COLS = ['BASELINE'] + list(train.columns)
print('Number of feature columns =', len(COLS)-1 )

RS = RobustScaler()
train = RS.fit_transform(train)
test = RS.transform(test)

train = train.reshape(-1, 80, train.shape[-1])
test = test.reshape(-1, 80, train.shape[-1])

In [None]:
np.array(targets).shape

# Compute LSTM Feature Importance
After we train (or load) each fold model, we will compute LSTM feature importance for all of our features. We do this with a for-loop of size `N` where `N` is the number of features we have. For each feature we wish to evaluate, we infer our OOF with that feature column randomly shuffled. If this feature column is important to our LSTM model, then the OOF MAE will become worse for that for-loop step. After our for-loop, we display bars equal to the size of how much MAE worsened without each feature, which is the importance of each feature.

Note that computing LSTM feature importance after each fold will add about 1 minute for every 5 features.

In [None]:
EPOCH = 300
BATCH_SIZE = 1024
NUM_FOLDS = 10

TPU = False

if TPU:
    # detect and init the TPU
    tpu = tf.distribute.cluster_resolver.TPUClusterResolver.connect()
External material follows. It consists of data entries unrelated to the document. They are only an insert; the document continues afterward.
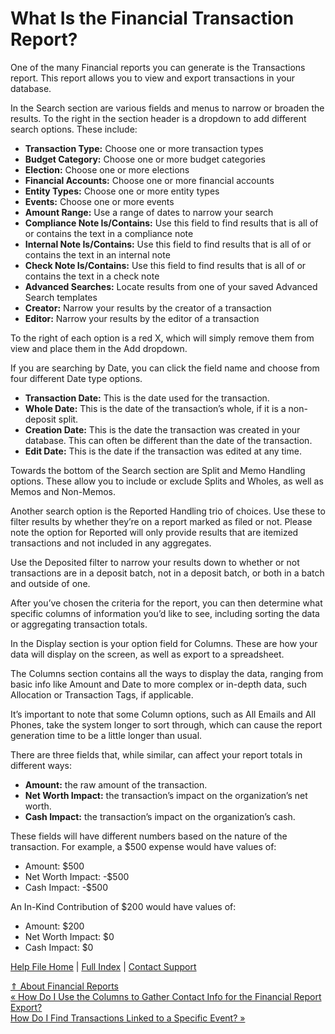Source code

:  What Is the Financial Transaction Report?
==========

One of the many Financial reports you can generate is the Transactions report. This report allows you to view and export transactions in your database.

In the Search section are various fields and menus to narrow or broaden the results. To the right in the section header is a dropdown to add different search options. These include:

* **Transaction Type:** Choose one or more transaction types
* **Budget Category:** Choose one or more budget categories 
* **Election:** Choose one or more elections
* **Financial Accounts:** Choose one or more financial accounts 
* **Entity Types:** Choose one or more entity types
* **Events:** Choose one or more events
* **Amount Range:** Use a range of dates to narrow your search
* **Compliance Note Is/Contains:** Use this field to find results that is all of or contains the text in a compliance note
* **Internal Note Is/Contains:** Use this field to find results that is all of or contains the text in an internal note
* **Check Note Is/Contains:** Use this field to find results that is all of or contains the text in a check note
* **Advanced Searches:** Locate results from one of your saved Advanced Search templates
* **Creator:** Narrow your results by the creator of a transaction
* **Editor:** Narrow your results by the editor of a transaction

To the right of each option is a red X, which will simply remove them from view and place them in the Add dropdown.

If you are searching by Date, you can click the field name and choose from four different Date type options.

* **Transaction Date:** This is the date used for the transaction. 
* **Whole Date:** This is the date of the transaction’s whole, if it is a non-deposit split.
* **Creation Date:** This is the date the transaction was created in your database. This can often be different than the date of the transaction.
* **Edit Date:** This is the date if the transaction was edited at any time.

Towards the bottom of the Search section are Split and Memo Handling options. These allow you to include or exclude Splits and Wholes, as well as Memos and Non-Memos.

Another search option is the Reported Handling trio of choices. Use these to filter results by whether they’re on a report marked as filed or not. Please note the option for Reported will only provide results that are itemized transactions and not included in any aggregates.

Use the Deposited filter to narrow your results down to whether or not transactions are in a deposit batch, not in a deposit batch, or both in a batch and outside of one.

After you’ve chosen the criteria for the report, you can then determine what specific columns of information you’d like to see, including sorting the data or aggregating transaction totals.

In the Display section is your option field for Columns. These are how your data will display on the screen, as well as export to a spreadsheet.

The Columns section contains all the ways to display the data, ranging from basic info like Amount and Date to more complex or in-depth data, such Allocation or Transaction Tags, if applicable.

It’s important to note that some Column options, such as All Emails and All Phones, take the system longer to sort through, which can cause the report generation time to be a little longer than usual.

There are three fields that, while similar, can affect your report totals in different ways: 

* **Amount:** the raw amount of the transaction.
* **Net Worth Impact:** the transaction’s impact on the organization’s net worth.
* **Cash Impact:** the transaction’s impact on the organization’s cash.

These fields will have different numbers based on the nature of the transaction. For example, a $500 expense would have values of:

* Amount: $500
* Net Worth Impact: -$500
* Cash Impact: -$500

An In-Kind Contribution of $200 would have values of:

* Amount: $200
* Net Worth Impact: $0
* Cash Impact: $0

[Help File Home](/help/) | [Full Index](/Help-File-Directory/) | [Contact Support](mailto:support@ISPolitical.com)

[⇑ About Financial Reports](/About-Financial-Reports)  
[« How Do I Use the Columns to Gather Contact Info for the Financial Report Export?](/How-Do-I-Use-the-Columns-to-Gather-Contact-Info-for-the-Financial-Report-Export)  
[How Do I Find Transactions Linked to a Specific Event? »](/How-Do-I-Find-Transactions-Linked-to-a-Specific-Event)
    ## instantiate a distribution strategy
    xpu_strategy = tf.distribute.experimental.TPUStrategy(tpu)
else:
    # GET GPU STRATEGY
    xpu_strategy = tf.distribute.get_strategy()

with xpu_strategy.scope():
    kf = KFold(n_splits=NUM_FOLDS, shuffle=True, random_state=2021)
    test_preds = []
    for fold, (train_idx, test_idx) in enumerate(kf.split(train, targets)):
        #print(fold)
        if (fold != 0) and (ONE_FOLD_ONLY):
            break
        
        K.clear_session()
        
        print('-'*15, '>', f'Fold {fold+1}', '<', '-'*15)
        X_train, X_valid = train[train_idx], train[test_idx]
        y_train, y_valid = targets[train_idx], targets[test_idx]
        
        checkpoint_filepath = f"folds{fold}.hdf5"
        if TRAIN_MODEL:
            model = keras.models.Sequential([
                keras.layers.Input(shape=train.shape[-2:]),
                keras.layers.Bidirectional(keras.layers.LSTM(1024, return_sequences=True)),
                keras.layers.Bidirectional(keras.layers.LSTM(512, return_sequences=True)),
                keras.layers.Bidirectional(keras.layers.LSTM(256, return_sequences=True)),
                keras.layers.Bidirectional(keras.layers.LSTM(128, return_sequences=True)),
                keras.layers.Dense(128, activation='selu'),
                keras.layers.Dense(1),
            ])
            model.compile(optimizer="adam", loss="mae")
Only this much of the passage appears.